Father’s Day.  It’s not quite my holiday, and not just because I gave up ties for fashionable banded-collar shirts some years ago.  My problem isn’t with being a Father, since I can think of nothing else I’d rather be called.  What I’ve never liked about the idea is that if you take being a Father really seriously, it’s 24/7/365 and more.  One day?  Not even close.

I’ve done about as much for my kids as I think any Father could.  When my wife and I divorced, I decided to take the buyout at my regular job as a Research Engineer and look for employment closer to home – I wanted to pick my kids up at school every day.  I started working as an internet marketer, then later as a consultant and grant writer.
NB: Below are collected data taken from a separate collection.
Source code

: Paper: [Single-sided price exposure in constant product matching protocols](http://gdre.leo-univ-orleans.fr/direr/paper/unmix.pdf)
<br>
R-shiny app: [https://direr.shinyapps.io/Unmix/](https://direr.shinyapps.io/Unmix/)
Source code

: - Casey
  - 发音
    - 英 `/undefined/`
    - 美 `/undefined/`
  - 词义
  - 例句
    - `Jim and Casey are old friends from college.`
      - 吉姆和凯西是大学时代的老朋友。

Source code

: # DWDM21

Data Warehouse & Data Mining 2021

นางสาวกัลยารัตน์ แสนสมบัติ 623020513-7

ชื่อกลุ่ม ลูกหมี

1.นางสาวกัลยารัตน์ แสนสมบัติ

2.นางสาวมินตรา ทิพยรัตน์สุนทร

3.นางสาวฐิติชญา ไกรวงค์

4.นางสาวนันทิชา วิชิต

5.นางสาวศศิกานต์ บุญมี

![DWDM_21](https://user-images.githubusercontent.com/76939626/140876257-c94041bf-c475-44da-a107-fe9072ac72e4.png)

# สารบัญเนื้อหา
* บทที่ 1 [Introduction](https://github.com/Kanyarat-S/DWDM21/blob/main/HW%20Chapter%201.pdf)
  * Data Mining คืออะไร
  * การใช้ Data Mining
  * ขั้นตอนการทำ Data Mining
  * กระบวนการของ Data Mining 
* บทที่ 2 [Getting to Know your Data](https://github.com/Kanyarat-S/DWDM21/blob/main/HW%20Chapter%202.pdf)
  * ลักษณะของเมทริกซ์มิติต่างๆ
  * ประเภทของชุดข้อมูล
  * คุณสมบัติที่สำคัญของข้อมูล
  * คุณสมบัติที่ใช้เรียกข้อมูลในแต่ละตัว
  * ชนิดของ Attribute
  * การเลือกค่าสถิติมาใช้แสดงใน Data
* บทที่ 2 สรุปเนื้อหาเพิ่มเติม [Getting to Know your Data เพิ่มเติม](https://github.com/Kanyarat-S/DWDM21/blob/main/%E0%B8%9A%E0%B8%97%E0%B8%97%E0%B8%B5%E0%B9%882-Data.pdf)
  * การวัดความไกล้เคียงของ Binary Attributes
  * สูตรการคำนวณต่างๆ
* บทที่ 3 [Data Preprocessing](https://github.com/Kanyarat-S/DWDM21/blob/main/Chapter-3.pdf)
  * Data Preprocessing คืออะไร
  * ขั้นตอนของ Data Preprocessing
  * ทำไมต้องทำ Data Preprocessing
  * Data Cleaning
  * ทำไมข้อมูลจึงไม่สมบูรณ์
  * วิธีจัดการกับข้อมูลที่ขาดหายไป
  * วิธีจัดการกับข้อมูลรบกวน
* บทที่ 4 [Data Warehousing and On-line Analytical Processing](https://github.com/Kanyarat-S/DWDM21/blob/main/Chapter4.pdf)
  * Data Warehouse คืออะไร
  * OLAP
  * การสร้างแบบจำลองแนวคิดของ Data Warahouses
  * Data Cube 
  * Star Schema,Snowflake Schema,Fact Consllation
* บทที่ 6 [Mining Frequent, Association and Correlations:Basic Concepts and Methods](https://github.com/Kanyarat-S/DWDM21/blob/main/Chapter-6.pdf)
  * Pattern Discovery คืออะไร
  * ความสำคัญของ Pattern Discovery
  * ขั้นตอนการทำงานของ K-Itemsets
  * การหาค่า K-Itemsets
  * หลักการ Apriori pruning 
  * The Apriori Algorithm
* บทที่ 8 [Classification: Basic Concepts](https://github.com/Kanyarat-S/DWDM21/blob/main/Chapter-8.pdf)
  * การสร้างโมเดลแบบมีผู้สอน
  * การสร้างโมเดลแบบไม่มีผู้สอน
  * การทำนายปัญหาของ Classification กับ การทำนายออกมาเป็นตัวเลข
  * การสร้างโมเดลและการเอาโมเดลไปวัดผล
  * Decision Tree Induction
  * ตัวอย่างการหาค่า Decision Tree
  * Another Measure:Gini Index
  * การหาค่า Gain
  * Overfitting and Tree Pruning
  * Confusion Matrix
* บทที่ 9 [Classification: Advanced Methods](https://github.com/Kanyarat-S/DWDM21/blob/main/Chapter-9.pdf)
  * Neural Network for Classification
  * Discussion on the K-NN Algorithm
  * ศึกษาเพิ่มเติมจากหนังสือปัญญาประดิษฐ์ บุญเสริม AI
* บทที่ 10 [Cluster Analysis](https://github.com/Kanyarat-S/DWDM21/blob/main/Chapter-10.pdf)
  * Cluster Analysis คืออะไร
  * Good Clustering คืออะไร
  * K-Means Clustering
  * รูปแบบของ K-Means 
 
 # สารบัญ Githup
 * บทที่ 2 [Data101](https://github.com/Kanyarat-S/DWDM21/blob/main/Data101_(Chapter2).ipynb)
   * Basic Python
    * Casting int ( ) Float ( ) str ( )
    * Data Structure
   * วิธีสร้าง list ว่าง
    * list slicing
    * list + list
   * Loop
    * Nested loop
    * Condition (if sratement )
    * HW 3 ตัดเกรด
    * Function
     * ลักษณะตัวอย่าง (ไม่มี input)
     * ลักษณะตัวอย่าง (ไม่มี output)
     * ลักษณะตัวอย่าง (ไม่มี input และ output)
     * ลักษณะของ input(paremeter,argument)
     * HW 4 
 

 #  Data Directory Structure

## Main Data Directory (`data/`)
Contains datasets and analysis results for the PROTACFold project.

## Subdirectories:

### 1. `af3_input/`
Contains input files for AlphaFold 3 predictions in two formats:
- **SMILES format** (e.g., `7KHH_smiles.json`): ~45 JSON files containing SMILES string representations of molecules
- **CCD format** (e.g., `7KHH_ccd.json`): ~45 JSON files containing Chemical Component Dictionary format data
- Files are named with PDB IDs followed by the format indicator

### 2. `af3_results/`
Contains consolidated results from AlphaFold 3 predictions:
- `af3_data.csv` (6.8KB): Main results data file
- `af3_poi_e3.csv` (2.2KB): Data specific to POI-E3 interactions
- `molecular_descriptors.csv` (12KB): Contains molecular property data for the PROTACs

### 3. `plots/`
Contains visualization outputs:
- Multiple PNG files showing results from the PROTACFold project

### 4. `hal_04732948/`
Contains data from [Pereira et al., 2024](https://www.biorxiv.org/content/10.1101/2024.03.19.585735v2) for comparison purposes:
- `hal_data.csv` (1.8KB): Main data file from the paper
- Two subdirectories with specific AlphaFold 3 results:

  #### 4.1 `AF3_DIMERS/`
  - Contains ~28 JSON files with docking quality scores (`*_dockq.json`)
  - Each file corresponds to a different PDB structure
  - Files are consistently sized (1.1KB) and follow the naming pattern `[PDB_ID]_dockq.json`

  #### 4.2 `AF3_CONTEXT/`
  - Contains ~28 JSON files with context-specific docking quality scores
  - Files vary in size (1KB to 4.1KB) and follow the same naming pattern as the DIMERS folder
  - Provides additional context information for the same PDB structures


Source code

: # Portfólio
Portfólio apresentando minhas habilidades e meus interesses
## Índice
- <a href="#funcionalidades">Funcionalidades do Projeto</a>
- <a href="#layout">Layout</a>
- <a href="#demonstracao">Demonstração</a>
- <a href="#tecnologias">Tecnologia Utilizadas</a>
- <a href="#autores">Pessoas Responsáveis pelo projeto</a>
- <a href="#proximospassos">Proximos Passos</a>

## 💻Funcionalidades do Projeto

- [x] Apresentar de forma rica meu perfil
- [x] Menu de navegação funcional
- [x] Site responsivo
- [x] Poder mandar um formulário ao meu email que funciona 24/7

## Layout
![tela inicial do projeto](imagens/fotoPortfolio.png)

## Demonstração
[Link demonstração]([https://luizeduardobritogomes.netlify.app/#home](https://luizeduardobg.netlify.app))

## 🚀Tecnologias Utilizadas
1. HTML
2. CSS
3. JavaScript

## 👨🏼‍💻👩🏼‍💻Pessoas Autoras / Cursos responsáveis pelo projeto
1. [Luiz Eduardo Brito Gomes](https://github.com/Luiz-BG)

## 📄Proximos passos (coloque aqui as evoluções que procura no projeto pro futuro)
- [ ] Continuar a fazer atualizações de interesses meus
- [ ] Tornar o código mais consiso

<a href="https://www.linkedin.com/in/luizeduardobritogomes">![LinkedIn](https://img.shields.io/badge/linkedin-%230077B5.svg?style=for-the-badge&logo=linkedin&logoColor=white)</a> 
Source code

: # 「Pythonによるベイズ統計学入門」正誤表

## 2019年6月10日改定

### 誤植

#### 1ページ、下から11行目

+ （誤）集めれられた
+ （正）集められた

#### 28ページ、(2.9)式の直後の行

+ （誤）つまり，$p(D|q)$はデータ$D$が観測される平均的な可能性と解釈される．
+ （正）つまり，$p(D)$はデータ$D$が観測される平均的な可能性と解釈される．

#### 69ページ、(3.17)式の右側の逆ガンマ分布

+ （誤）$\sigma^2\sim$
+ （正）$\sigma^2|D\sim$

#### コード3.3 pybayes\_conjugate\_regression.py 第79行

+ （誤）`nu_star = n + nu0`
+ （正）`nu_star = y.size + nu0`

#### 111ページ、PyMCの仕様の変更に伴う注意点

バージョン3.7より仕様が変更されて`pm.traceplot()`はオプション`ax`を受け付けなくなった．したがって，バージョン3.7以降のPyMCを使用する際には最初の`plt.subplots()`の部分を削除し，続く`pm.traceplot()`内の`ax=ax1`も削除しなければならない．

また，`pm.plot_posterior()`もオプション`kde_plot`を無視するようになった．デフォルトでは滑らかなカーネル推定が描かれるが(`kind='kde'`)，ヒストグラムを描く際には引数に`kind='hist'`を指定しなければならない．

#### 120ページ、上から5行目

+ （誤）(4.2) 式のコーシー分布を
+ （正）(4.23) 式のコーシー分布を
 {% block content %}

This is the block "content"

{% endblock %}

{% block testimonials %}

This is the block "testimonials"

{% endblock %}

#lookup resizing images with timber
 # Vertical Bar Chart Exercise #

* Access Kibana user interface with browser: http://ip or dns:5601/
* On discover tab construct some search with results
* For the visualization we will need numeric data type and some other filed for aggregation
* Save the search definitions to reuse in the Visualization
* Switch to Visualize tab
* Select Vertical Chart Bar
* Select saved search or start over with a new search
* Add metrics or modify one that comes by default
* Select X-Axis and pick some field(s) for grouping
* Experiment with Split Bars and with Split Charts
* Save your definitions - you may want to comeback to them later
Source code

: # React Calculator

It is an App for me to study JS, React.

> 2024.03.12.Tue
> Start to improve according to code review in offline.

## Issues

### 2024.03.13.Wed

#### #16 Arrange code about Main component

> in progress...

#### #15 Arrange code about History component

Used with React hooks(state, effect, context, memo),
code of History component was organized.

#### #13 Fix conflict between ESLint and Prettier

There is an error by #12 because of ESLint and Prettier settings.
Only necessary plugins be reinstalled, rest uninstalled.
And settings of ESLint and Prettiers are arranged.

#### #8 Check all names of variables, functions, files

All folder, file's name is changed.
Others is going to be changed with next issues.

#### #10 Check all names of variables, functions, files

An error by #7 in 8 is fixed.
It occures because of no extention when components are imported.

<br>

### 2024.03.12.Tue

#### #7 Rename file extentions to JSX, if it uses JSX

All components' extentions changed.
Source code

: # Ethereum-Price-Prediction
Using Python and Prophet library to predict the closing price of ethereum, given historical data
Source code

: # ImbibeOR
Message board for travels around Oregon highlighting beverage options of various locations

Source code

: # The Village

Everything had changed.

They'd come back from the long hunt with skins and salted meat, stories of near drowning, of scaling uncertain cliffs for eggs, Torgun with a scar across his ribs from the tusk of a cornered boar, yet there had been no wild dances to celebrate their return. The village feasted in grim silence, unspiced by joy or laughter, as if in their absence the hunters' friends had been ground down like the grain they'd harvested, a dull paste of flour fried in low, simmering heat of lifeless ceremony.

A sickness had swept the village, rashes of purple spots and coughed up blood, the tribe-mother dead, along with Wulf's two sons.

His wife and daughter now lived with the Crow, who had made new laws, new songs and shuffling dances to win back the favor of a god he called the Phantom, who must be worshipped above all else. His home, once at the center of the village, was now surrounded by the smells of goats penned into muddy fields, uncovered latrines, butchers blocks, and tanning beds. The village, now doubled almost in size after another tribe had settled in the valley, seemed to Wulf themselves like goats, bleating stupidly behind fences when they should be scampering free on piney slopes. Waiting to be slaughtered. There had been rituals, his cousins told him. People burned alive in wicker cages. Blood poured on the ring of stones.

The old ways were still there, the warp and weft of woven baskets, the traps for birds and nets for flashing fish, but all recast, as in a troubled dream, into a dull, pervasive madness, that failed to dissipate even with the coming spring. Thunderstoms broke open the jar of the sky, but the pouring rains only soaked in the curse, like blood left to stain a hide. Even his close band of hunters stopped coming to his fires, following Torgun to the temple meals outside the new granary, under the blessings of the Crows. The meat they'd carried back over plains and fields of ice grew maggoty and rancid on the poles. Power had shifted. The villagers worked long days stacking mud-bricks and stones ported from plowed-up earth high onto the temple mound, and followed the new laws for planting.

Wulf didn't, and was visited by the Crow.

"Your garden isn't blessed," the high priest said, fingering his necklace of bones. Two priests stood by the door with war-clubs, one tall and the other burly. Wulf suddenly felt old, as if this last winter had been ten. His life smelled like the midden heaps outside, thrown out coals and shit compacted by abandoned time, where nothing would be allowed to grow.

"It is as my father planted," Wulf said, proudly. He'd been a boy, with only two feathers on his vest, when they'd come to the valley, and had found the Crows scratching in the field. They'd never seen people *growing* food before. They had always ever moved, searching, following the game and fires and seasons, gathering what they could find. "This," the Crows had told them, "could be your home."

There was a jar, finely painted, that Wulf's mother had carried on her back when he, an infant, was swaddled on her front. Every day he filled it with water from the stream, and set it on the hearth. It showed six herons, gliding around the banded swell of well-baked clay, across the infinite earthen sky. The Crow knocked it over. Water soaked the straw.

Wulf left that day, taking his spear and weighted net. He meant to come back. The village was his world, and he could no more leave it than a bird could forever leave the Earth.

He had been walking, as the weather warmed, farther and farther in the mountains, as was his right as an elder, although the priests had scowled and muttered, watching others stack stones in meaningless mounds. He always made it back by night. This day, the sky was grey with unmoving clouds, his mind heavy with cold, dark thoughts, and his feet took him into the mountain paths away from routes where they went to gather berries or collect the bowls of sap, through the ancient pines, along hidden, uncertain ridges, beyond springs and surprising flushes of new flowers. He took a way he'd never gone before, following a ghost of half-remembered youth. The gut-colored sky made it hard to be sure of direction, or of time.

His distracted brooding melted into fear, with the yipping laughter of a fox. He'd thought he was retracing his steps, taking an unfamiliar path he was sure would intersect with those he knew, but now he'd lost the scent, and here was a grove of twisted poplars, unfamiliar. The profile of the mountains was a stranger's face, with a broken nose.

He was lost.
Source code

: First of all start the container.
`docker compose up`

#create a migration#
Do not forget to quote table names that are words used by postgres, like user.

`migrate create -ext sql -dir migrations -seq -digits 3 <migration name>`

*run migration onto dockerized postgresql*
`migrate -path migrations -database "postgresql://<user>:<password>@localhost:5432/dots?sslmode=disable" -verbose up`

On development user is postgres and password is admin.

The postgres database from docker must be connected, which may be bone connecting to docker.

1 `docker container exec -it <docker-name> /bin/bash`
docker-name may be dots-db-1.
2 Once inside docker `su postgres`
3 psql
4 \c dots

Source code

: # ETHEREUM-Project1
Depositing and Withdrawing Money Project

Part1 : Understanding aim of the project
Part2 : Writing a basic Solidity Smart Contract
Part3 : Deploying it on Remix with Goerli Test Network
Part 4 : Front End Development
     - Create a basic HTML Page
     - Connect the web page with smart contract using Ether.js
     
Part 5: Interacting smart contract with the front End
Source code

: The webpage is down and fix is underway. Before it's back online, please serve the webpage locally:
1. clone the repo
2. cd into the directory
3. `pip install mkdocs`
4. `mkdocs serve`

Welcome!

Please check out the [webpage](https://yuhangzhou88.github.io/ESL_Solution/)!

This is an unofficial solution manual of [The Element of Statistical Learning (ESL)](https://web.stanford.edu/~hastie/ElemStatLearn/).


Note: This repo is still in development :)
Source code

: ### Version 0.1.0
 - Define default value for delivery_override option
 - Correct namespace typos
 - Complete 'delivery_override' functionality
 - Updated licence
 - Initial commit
That was 6 years ago, and while a daytime meeting or two made me late once or twice I did my part.  I see my kids every single day.  I am their father.

It’s been tough to piece together a career that made this happen, and my resume shows some wandering as I made it work.  But I did make it work.  This time in my life also allowed me to find my passion for writing that grew naturally out of my passion for my kids and my life.  It’s been tough at times, but it’s always been worth it.

Now that my kids are older, things have changed.  I’d love to have a regular type of job because the stability matters – and the kids and I can work it out one way or the other.  My daughter is old enough to need a little more space, knowing that Dad is over there just out of sight.  I recently made it clear to her that if she’s out with friends and something is going down that she doesn’t like, she has a ride home with one phone call and no questions.  I figure that’s my job as a Father to a teenager, a gig based on trust more than anything.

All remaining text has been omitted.